Because I am a man of courage and conviction, I immediately resolved to tell no one, for as long as possible.
My lack of belief didn’t bother me because it didn’t feel like a failure of my faith. The implications for my life did bother me. I worried how it would affect my relationship with my wife. I knew it would be terribly hard on my parents and sisters. It was a big problem for my job. One of the things you are definitely supposed to believe in when you are a pastor is God.
It would have been more convenient for me to carry on believing in God. The problem wasn’t that I didn’t. It was that I couldn’t. I think that’s how it is for our existential beliefs. People believe what they can, what they must. Believing something else is inconceivable.
The impossibility of believing something that you don’t is, I think, part of why we other people seem insane. How could a sane person believe a thing that is impossible to believe?
The people in charge of beliefs (that’s a weird thing, if you think about it) put a lot of energy into keeping people on their belief farms. They are not bad or evil; they are doing jobs they believe in. They want to protect people from believing something insane.2
One of the ways this is done inside Christianity is with stories about why people stop believing in God. The main stories are:
They want to have sex with people they aren’t supposed to
They have been hurt and didn’t deal with it properly
They have rejected discipline and accountability
They are wrong’uns (‘Bad soil’ is the jargon)
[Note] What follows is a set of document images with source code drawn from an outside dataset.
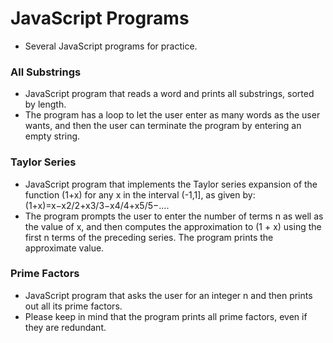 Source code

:# JavaScript Programs
- Several JavaScript programs for practice.

### All Substrings
 
- JavaScript program that reads a word and prints all substrings, sorted by length.
- The program has a loop to let the user enter as many words as the user wants, and then the user can terminate the program by entering an empty string.
 
### Taylor Series
- JavaScript program that implements the Taylor series expansion of the function (1+x) for any x in the interval (-1,1], as given by:
(1+x)=x−x2/2+x3/3−x4/4+x5/5−....
- The program prompts the user to enter the number of terms n as well as the value of x, and then computes the approximation to (1 + x) using the first n terms of the preceding series. The program prints the approximate value.

### Prime Factors
- JavaScript program that asks the user for an integer n and then prints out all its prime factors.
- Please keep in mind that the program prints all prime factors, even if they are redundant.
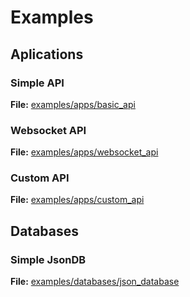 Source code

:# Examples

## Aplications

### Simple API

**File:** [examples/apps/basic_api](./apps/basic_api/api.py)

### Websocket API

**File:** [examples/apps/websocket_api](./apps/websocket_api/api.py)

### Custom API

**File:** [examples/apps/custom_api](./apps/custom_api/api.py)

## Databases

### Simple JsonDB

**File:** [examples/databases/json_database](./databases/json_database/jsondb.py)
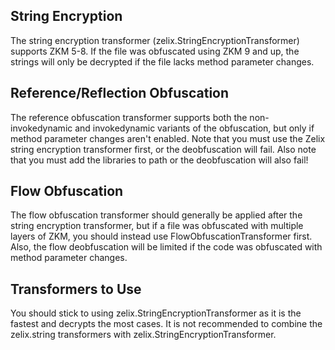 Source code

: ## String Encryption
The string encryption transformer (zelix.StringEncryptionTransformer) supports ZKM 5-8. If the file was obfuscated using ZKM 9 and up, the strings will only be decrypted if the file lacks method parameter changes.

## Reference/Reflection Obfuscation
The reference obfuscation transformer supports both the non-invokedynamic and invokedynamic variants of the obfuscation, but only if method parameter changes aren't enabled. Note that you must use the Zelix string encryption transformer first, or the deobfuscation will fail. Also note that you must add the libraries to path or the deobfuscation will also fail!

## Flow Obfuscation
The flow obfuscation transformer should generally be applied after the string encryption transformer, but if a file was obfuscated with multiple layers of ZKM, you should instead use FlowObfuscationTransformer first. Also, the flow deobfuscation will be limited if the code was obfuscated with method parameter changes.

## Transformers to Use
You should stick to using zelix.StringEncryptionTransformer as it is the fastest and decrypts the most cases. It is not recommended to combine the zelix.string transformers with zelix.StringEncryptionTransformer. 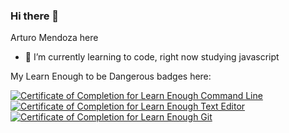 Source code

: ### Hi there 👋

Arturo Mendoza here
- 🌱 I’m currently learning to code, right now studying javascript

My Learn Enough to be Dangerous badges here:

<a href="https://www.learnenough.com/certificates/417a9880"><img src="https://www.learnenough.com/certificates/417a9880/command-line-tutorial.svg" alt="Certificate of Completion for Learn Enough Command Line"></a><a href="https://www.learnenough.com/certificates/417a9880"><img src="https://www.learnenough.com/certificates/417a9880/text-editor-tutorial.svg" alt="Certificate of Completion for Learn Enough Text Editor"></a><a href="https://www.learnenough.com/certificates/417a9880"><img src="https://www.learnenough.com/certificates/417a9880/git-tutorial.svg" alt="Certificate of Completion for Learn Enough Git"></a>



<!--
**amendoxe/amendoxe** is a ✨ _special_ ✨ repository because its `README.md` (this file) appears on your GitHub profile.

Here are some ideas to get you started:

- 🔭 I’m currently working on ...
- 🌱 I’m currently learning ...
- 👯 I’m looking to collaborate on ...
- 🤔 I’m looking for help with ...
- 💬 Ask me about ...
- 📫 How to reach me: ...
- 😄 Pronouns: ...
- ⚡ Fun fact: ...
-->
They never really believed in the first place
I used to accept those stories. But my belief didn’t disappear for any of those reasons. It went away as I kept growing. The more I grew, the less my concept of God made sense, the less it worked in real life. I updated my concepts of God a lot over those 11½ years. All of them were helpful for a while. Then I grew some more, and the concepts didn’t fit my real life anymore.
Here’s another thing I think. People who are growing outgrow their beliefs and have to upgrade. I don’t think this growth has to be in a particular direction. A person could start as an atheist and grow into a belief in God or gods. If you can imagine a trajectory of personal growth, someone has probably followed it. There is one thing that all the growers, the wise elders, the enlightened ones seem to have in common. They go beyond orthodoxy. They leave dogma behind. Sometimes they leave their tradition. Sometimes they stay within it. But they are never bound by it.
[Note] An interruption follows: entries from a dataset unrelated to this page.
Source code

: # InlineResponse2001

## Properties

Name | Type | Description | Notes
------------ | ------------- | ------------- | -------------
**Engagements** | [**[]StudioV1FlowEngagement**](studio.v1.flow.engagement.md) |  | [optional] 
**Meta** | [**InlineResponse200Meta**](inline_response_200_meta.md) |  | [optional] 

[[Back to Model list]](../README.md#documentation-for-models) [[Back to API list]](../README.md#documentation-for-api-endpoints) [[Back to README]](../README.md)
I’m still growing. I try to stay flexible and open. I try to align my beliefs as closely as possible with my best understanding of reality. I’m noticing that when it comes to the big questions about meaning and purpose and what’s behind it all, poetry helps more than facts and what I actually do matters way more that what I believe.
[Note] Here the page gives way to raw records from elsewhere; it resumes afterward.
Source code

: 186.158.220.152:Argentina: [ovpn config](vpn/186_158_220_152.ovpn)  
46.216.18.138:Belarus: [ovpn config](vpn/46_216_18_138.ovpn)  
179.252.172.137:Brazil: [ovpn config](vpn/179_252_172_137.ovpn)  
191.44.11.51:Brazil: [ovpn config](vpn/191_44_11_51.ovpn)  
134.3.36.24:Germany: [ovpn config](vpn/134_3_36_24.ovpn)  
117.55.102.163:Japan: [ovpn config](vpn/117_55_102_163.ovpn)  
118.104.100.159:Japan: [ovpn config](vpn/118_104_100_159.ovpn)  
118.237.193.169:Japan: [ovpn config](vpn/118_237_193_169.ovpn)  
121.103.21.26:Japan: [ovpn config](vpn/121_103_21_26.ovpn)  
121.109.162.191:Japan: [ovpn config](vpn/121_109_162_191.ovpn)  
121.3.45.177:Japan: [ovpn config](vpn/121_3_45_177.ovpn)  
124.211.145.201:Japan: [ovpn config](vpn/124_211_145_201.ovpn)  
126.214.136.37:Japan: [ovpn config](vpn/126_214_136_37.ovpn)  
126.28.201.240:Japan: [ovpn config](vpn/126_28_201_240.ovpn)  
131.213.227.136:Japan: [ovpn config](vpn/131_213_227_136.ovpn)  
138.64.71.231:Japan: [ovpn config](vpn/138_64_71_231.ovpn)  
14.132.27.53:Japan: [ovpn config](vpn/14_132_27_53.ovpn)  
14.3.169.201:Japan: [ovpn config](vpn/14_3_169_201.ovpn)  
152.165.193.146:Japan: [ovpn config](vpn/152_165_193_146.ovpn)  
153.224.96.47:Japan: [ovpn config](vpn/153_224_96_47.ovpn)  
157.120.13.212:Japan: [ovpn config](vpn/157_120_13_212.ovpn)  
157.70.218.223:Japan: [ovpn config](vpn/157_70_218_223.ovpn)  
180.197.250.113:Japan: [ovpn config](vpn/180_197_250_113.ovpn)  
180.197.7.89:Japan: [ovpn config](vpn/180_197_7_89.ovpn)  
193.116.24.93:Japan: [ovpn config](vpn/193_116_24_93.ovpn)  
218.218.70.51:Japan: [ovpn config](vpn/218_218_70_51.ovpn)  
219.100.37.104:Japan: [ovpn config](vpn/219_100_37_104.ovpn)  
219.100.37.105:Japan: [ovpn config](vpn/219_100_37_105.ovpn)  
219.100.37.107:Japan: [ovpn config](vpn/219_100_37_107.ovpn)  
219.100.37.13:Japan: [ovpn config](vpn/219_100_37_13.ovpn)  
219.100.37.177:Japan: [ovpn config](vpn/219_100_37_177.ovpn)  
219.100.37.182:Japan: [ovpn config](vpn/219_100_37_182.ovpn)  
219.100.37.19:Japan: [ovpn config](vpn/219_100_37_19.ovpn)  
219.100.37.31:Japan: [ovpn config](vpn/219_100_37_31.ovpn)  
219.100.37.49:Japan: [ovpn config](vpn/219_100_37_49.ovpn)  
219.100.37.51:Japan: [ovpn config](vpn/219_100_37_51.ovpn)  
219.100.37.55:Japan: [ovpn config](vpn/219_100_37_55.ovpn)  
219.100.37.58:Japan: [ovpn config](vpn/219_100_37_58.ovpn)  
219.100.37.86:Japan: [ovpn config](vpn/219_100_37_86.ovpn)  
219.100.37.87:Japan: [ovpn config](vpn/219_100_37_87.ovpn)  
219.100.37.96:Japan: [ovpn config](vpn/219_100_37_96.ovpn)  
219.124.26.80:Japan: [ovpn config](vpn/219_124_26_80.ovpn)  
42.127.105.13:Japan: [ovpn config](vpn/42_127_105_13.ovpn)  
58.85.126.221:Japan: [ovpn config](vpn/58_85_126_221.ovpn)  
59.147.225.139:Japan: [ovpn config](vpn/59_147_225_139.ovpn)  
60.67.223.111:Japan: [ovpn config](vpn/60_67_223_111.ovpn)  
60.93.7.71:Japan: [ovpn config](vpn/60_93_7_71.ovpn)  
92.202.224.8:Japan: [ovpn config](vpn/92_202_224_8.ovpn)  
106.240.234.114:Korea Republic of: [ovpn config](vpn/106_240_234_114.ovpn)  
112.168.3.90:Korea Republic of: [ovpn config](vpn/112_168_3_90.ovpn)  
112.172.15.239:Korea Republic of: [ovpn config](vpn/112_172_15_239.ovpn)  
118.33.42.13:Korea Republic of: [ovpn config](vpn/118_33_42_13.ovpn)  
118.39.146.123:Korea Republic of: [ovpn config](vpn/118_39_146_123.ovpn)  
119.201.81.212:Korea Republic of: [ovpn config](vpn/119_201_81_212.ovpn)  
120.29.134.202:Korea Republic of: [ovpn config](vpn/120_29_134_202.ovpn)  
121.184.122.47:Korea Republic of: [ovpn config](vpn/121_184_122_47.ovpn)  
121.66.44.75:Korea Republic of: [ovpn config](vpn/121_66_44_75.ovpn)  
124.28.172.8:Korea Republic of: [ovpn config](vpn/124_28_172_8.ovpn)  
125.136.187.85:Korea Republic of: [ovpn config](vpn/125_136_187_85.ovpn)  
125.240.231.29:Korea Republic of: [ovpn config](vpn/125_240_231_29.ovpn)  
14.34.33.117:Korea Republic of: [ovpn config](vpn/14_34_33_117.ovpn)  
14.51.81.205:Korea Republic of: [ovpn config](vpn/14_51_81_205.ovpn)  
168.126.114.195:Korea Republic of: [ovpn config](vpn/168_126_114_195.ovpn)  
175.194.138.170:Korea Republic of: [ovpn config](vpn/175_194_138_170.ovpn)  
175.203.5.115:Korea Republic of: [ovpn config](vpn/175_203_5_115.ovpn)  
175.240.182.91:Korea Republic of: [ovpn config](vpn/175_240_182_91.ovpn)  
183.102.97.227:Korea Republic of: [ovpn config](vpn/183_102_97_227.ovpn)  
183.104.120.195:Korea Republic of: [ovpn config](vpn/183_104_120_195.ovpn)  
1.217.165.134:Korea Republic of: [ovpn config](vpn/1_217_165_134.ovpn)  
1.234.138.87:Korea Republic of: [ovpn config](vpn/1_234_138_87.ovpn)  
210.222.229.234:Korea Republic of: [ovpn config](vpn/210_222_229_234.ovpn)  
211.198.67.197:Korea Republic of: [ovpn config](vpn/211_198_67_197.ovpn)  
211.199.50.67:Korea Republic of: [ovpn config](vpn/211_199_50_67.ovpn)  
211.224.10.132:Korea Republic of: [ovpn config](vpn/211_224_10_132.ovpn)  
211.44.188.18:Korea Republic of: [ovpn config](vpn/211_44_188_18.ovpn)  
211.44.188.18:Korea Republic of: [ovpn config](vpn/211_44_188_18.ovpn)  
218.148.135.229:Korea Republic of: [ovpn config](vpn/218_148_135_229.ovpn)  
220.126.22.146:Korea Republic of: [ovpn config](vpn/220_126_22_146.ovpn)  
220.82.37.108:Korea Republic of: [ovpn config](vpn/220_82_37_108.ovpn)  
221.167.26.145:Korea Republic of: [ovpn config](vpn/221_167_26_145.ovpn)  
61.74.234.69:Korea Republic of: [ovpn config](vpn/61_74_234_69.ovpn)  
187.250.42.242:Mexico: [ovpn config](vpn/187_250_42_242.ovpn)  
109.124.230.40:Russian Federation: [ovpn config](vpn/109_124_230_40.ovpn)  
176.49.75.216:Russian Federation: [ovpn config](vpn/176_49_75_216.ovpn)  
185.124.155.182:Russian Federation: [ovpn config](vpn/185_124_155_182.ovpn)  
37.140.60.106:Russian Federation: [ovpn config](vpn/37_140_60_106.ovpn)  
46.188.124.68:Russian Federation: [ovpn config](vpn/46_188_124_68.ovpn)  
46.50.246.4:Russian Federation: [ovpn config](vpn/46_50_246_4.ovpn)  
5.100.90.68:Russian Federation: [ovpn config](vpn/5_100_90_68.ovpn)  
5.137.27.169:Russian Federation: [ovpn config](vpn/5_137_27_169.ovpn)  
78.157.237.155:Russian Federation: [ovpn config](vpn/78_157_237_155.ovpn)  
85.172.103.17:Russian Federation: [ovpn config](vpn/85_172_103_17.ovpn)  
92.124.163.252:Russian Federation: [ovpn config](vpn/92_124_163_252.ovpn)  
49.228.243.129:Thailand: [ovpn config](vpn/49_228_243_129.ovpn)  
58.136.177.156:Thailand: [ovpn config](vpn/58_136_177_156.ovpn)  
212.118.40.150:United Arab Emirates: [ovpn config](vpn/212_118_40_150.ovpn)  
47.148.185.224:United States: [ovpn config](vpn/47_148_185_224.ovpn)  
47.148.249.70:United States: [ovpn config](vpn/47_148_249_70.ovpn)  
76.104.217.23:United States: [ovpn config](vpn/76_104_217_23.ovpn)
I guess that makes the first sentence of this post the least interesting or relevant part of what I’ve written here.
I want to write a bunch of caveats and explanations. I’m resisting.
There are other, less altruistic, explanations but let’s stick with what’s true for the the majority of spiritual leaders.
Wow, some really interesting ideas here that rarely get tackled. I feel we are brought up in our western culture (and maybe this is a universal I'm not sure) to have some kind of faith or belief. That belief is usually fixed or intransigent, and any digression from the "tribes" norm is punished by ridicule or persecution. Hence, we are encouraged to hold on to our beliefs firmly. However, as a human, as an individual, we are a constantly shifting mass of experience and emotion. How then should we hold beliefs that made sense to a version of ourselves that is 10 years out of date? Our relationship with ourselves, as it is with others such as life partners, is constantly in flux. How can we remain true to a fixed set of beliefs when we ourselves are so fluid? I've thought about this a lot of the years, about the innate spirituality we have, and our desire to hang it somewhere. The human condition demands a salve but we don't know where to find it. Religion and belief helps us feel that we are not alone in this lack. The irony, I believe, is that it is not a question of where we find it but how. Sorry, I've gone on there! Once again, great post!
What a brilliant piece of writing! (And thinking. And believing.)